An Iranian Christian imprisoned last year for actions against national security has been granted “a few days” leave of absence, according to London-based advocacy organisation Article 18.
Sevada Aghaser, a choir leader in an Armenian Orthodox church in the capital Tehran, is serving a five-year sentence in the capital’s notorious Evin Prison following his conviction on 4 July 2017.
Article 18 reports that another Iranian Christian, Aziz Majidzadeh, a convert from Islam, has been released on bail following his arrest in March and will soon appear in court.
Majidzadeh was arrested on 2 March at a workshop near Karaj, a city just west of Tehran, alongside 20 other Iranian converts to Christianity. The others were released following interrogation, but Majidzadeh was beaten and detained, according to Article 18.
Meanwhile, the wife of an Iranian pastor sentenced last year to ten years in prison had her own appeal hearing against a five-year sentence on 9 May, Middle East Concern reported.
Shamiram Isavi Khabizeh was convicted in January of acting against national security by organising small groups, attending a seminary abroad and training church leaders and pastors to act as spies.
During the three-hour hearing, Middle East Concern reported that both the prosecutor and judge “spoke disrespectfully to her and accused the whole family of a variety of unsubstantiated crimes against the regime”. She was also reportedly denied any opportunity to speak.

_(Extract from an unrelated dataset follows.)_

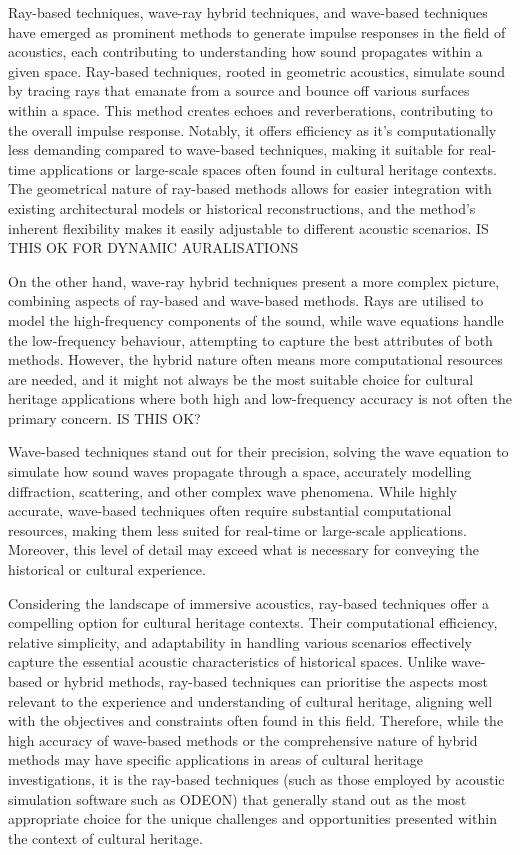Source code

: Ray-based techniques, wave-ray hybrid techniques, and wave-based techniques have emerged as prominent methods to generate impulse responses in the field of acoustics, each contributing to understanding how sound propagates within a given space. Ray-based techniques, rooted in geometric acoustics, simulate sound by tracing rays that emanate from a source and bounce off various surfaces within a space. This method creates echoes and reverberations, contributing to the overall impulse response. Notably, it offers efficiency as it's computationally less demanding compared to wave-based techniques, making it suitable for real-time applications or large-scale spaces often found in cultural heritage contexts. The geometrical nature of ray-based methods allows for easier integration with existing architectural models or historical reconstructions, and the method's inherent flexibility makes it easily adjustable to different acoustic scenarios. IS THIS OK FOR DYNAMIC AURALISATIONS

On the other hand, wave-ray hybrid techniques present a more complex picture, combining aspects of ray-based and wave-based methods. Rays are utilised to model the high-frequency components of the sound, while wave equations handle the low-frequency behaviour, attempting to capture the best attributes of both methods. However, the hybrid nature often means more computational resources are needed, and it might not always be the most suitable choice for cultural heritage applications where both high and low-frequency accuracy is not often the primary concern. IS THIS OK?

Wave-based techniques stand out for their precision, solving the wave equation to simulate how sound waves propagate through a space, accurately modelling diffraction, scattering, and other complex wave phenomena. While highly accurate, wave-based techniques often require substantial computational resources, making them less suited for real-time or large-scale applications. Moreover, this level of detail may exceed what is necessary for conveying the historical or cultural experience.

Considering the landscape of immersive acoustics, ray-based techniques offer a compelling option for cultural heritage contexts. Their computational efficiency, relative simplicity, and adaptability in handling various scenarios effectively capture the essential acoustic characteristics of historical spaces. Unlike wave-based or hybrid methods, ray-based techniques can prioritise the aspects most relevant to the experience and understanding of cultural heritage, aligning well with the objectives and constraints often found in this field. Therefore, while the high accuracy of wave-based methods or the comprehensive nature of hybrid methods may have specific applications in areas of cultural heritage investigations, it is the ray-based techniques (such as those employed by acoustic simulation software such as ODEON) that generally stand out as the most appropriate choice for the unique challenges and opportunities presented within the context of cultural heritage.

Isavi Khabizeh was first detained in June last year, then released on bail after paying the equivalent of US$30,000.
Her husband, pastor Victor Bet-Tamraz, was sentenced to ten years in jail in July last year for “acting against national security by organising and conducting house-churches”.
The cases of the three converts from Islam sentenced alongside the pastor, Amin Afshar Naderi, Kavian Fallah Mohammadi and Hadi Asgari, are also under appeal.
Iran’s foreign minister Mohammad Javad Zarif recently claimed “religious minorities, especially Christians, enjoy full freedom in the country”, but Article 18 says the evidence contradicts this, with arbitrary arrests and heavy prison sentences for Christians inside the country, and pressure also being exerted on Iranian Christians outside the country.
Miles Windsor from Middle East Concern recently said prison terms were in fact getting longer for Iranian Christians.
“Whilst Christians have consistently been put in prison for their faith in Iran in considerable numbers, the length of the sentence has seemed to have increased in the recent year or so,” he said.